**AIM OF THE EXERCISE**
Write out each line of the entries exactly, starting at the first and finishing with the line that contains "the input data.".

Plain-text document sources
===============

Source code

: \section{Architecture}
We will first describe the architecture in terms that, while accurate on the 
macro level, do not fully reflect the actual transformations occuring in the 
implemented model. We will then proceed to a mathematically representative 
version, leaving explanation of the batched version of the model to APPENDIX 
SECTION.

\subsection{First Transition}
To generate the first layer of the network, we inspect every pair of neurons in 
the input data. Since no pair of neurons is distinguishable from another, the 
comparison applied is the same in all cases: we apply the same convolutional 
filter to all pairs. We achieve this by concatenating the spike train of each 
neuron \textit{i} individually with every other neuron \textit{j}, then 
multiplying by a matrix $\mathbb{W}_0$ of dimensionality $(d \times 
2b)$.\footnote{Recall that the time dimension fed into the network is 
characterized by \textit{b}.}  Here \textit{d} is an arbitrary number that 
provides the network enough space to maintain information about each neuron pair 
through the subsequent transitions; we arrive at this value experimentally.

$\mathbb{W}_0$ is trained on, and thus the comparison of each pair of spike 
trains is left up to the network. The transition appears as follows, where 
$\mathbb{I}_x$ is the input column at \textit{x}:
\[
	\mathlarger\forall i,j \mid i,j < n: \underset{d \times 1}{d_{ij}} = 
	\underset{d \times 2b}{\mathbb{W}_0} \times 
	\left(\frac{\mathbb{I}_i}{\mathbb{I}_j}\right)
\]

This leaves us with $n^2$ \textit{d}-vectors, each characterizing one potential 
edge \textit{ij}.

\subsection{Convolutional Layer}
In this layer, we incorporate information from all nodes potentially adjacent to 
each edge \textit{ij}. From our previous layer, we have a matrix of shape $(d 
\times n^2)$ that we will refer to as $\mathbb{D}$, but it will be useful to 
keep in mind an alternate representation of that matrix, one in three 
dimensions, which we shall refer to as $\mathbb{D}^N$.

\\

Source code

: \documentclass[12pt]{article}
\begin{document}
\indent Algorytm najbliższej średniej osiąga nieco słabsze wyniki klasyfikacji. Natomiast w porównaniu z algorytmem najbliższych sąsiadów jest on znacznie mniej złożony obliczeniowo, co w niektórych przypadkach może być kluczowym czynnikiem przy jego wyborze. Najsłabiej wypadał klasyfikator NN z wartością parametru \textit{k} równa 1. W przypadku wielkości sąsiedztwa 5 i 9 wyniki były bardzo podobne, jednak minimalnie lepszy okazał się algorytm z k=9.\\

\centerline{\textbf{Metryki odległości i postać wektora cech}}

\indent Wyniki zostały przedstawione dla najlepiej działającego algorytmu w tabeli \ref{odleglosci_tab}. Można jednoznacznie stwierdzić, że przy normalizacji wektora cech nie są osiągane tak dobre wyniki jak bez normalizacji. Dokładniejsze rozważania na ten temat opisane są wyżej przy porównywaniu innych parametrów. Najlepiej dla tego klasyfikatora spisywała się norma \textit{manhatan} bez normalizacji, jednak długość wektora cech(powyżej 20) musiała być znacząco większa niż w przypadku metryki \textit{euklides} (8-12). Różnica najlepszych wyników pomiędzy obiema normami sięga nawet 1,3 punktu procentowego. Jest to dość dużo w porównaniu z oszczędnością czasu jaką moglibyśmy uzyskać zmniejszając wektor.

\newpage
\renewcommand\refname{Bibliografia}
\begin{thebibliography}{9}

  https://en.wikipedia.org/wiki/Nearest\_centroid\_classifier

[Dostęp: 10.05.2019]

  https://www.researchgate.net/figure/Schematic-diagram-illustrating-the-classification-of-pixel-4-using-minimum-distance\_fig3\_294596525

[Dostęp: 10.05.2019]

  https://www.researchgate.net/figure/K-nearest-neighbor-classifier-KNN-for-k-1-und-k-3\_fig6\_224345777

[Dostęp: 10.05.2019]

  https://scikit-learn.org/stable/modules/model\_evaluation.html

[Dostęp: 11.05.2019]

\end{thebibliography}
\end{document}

===============

**SOLUTION TO THIS EXERCISE**
Source code

: \section{Architecture}
We will first describe the architecture in terms that, while accurate on the 
macro level, do not fully reflect the actual transformations occuring in the 
implemented model. We will then proceed to a mathematically representative 
version, leaving explanation of the batched version of the model to APPENDIX 
SECTION.

\subsection{First Transition}
To generate the first layer of the network, we inspect every pair of neurons in 
the input data. Since no pair of neurons is distinguishable from another, the 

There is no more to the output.